**Problem to solve:** Repeat each line, word for word, from the one containing "per attempt, versus" through the last line of the entries, and include no other output.

##### Data shown #####

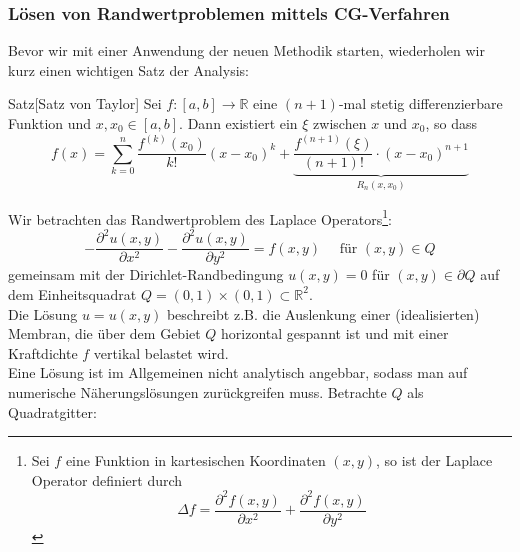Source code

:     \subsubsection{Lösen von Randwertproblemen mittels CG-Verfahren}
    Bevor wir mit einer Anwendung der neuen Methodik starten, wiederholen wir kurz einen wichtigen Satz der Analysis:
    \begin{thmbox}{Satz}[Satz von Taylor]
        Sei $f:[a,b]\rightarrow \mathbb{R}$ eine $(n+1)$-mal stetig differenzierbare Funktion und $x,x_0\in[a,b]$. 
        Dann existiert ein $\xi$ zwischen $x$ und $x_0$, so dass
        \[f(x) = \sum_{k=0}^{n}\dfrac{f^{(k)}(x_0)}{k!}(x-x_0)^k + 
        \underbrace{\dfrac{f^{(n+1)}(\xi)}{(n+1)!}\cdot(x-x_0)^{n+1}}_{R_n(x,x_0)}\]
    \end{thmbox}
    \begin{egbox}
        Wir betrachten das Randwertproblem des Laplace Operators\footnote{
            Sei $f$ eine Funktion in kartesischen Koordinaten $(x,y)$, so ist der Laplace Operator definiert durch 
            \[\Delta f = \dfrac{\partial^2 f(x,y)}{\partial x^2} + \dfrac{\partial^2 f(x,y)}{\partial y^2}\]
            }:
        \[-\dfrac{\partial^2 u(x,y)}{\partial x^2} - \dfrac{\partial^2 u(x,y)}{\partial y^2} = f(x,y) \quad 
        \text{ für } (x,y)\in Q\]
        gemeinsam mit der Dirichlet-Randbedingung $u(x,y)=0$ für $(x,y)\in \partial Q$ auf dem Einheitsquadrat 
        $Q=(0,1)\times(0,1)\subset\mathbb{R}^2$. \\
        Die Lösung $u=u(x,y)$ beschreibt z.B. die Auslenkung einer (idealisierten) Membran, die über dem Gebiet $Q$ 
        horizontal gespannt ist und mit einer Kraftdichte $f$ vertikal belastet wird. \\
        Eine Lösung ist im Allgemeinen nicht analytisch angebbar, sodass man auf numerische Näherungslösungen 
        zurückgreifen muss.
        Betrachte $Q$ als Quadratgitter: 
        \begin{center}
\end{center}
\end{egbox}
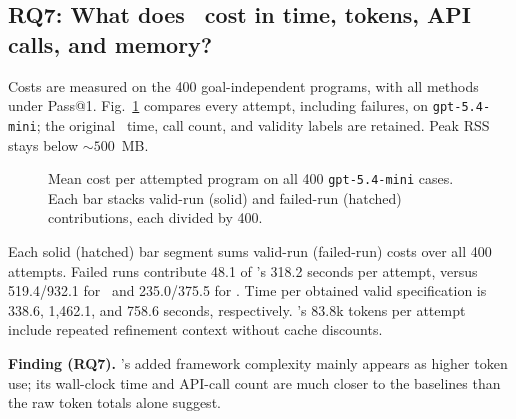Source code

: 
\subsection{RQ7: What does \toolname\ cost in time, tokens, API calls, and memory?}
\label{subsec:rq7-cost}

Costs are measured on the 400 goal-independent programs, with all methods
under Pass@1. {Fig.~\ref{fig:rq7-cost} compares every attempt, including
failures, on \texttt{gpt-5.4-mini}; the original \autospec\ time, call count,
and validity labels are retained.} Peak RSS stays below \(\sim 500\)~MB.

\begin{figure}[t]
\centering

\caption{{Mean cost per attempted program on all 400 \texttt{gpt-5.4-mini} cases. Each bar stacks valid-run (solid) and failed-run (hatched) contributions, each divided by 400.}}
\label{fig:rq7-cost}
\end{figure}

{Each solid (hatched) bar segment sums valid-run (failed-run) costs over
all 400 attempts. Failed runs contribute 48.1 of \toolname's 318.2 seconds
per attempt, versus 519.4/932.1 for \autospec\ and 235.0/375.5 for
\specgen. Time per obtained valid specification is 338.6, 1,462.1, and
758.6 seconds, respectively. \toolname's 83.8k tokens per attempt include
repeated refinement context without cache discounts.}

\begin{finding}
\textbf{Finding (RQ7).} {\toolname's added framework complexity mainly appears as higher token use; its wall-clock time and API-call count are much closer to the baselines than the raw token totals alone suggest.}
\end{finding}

#####

**Output of the task:**
per attempt, versus 519.4/932.1 for \autospec\ and 235.0/375.5 for
\specgen. Time per obtained valid specification is 338.6, 1,462.1, and
758.6 seconds, respectively. \toolname's 83.8k tokens per attempt include
repeated refinement context without cache discounts.}

\begin{finding}
\textbf{Finding (RQ7).} {\toolname's added framework complexity mainly appears as higher token use; its wall-clock time and API-call count are much closer to the baselines than the raw token totals alone suggest.}
\end{finding}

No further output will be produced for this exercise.